* [ACTION ITEM]: Find the line in the entries below that contains "However things get". Repeat it exactly, and every line after it through the line that contains "Another interesting trend".

* [EXTRACTED RECORDS]:
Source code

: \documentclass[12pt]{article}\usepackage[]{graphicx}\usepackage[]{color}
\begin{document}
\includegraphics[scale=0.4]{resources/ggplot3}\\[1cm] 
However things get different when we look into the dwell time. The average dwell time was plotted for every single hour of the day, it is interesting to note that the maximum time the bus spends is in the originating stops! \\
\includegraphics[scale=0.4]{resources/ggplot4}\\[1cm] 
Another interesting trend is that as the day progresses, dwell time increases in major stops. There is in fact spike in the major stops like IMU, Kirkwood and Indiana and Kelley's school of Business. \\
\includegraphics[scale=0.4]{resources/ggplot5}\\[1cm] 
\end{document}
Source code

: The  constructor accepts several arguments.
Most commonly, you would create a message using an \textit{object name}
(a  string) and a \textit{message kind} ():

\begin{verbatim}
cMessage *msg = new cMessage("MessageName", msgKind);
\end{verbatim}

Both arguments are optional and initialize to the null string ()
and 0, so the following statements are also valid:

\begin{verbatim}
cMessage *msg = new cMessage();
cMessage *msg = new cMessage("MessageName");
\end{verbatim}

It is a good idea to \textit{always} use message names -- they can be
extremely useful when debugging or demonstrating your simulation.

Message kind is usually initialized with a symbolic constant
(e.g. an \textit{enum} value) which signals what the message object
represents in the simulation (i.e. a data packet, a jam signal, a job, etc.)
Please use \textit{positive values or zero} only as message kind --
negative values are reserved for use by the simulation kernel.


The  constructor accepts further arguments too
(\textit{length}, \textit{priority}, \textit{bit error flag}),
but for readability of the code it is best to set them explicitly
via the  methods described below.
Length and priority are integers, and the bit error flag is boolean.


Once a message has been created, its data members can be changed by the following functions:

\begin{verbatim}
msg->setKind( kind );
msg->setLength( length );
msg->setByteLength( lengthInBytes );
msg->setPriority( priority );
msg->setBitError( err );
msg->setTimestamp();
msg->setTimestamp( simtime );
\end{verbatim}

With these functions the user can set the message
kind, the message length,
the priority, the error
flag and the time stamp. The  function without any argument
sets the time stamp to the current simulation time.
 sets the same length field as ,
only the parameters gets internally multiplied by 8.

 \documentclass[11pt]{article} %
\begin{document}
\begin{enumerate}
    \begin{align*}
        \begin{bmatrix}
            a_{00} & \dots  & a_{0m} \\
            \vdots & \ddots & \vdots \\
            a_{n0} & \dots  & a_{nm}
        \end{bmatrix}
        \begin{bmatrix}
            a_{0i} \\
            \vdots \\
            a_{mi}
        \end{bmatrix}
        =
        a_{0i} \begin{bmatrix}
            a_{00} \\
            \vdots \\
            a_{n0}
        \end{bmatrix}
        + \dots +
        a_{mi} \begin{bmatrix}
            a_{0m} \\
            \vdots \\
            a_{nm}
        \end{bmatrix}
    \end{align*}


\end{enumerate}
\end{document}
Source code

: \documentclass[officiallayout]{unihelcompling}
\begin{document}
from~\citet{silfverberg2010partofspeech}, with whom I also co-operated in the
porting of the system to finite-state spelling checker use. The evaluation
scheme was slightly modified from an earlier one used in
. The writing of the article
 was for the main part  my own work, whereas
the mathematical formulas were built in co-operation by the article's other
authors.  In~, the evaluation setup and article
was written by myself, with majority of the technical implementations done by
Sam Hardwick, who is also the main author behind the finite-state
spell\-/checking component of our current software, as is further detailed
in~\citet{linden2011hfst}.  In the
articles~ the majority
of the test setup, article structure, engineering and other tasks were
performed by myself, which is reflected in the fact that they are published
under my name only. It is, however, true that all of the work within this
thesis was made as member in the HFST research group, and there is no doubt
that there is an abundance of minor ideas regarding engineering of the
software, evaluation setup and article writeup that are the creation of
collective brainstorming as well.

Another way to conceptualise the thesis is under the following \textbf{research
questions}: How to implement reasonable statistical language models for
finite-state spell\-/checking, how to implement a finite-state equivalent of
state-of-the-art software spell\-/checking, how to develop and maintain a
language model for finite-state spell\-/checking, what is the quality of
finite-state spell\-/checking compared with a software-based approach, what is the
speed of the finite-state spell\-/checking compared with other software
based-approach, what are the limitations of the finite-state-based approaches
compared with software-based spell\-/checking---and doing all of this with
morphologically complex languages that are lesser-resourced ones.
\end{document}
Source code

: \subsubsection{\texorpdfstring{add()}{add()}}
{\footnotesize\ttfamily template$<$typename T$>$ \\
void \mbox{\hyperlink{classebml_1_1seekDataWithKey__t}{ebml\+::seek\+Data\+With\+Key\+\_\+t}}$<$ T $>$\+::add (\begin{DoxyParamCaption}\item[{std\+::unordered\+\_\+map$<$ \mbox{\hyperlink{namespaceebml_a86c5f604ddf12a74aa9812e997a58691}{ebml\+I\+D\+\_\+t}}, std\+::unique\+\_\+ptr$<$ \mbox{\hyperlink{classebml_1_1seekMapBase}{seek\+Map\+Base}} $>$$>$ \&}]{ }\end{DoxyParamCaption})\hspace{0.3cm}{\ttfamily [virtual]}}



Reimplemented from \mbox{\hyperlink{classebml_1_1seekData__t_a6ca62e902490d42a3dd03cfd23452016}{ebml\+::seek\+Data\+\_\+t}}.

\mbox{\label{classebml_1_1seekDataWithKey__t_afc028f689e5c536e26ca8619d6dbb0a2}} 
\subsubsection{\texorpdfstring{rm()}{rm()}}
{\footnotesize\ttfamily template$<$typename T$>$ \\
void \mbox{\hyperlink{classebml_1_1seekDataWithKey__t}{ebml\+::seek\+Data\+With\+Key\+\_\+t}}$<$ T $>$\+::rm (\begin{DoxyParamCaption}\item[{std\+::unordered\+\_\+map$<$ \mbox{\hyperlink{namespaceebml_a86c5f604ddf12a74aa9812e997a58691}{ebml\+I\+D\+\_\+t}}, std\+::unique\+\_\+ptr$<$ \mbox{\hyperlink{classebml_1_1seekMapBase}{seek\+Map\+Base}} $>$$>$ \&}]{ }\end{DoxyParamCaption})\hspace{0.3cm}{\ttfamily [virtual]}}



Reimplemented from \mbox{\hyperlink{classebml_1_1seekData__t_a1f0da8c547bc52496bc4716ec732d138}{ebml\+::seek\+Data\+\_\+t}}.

* [EXERCISE ANSWER]:
However things get different when we look into the dwell time. The average dwell time was plotted for every single hour of the day, it is interesting to note that the maximum time the bus spends is in the originating stops! \\
\includegraphics[scale=0.4]{resources/ggplot4}\\[1cm] 
Another interesting trend is that as the day progresses, dwell time increases in major stops. There is in fact spike in the major stops like IMU, Kirkwood and Indiana and Kelley's school of Business. \\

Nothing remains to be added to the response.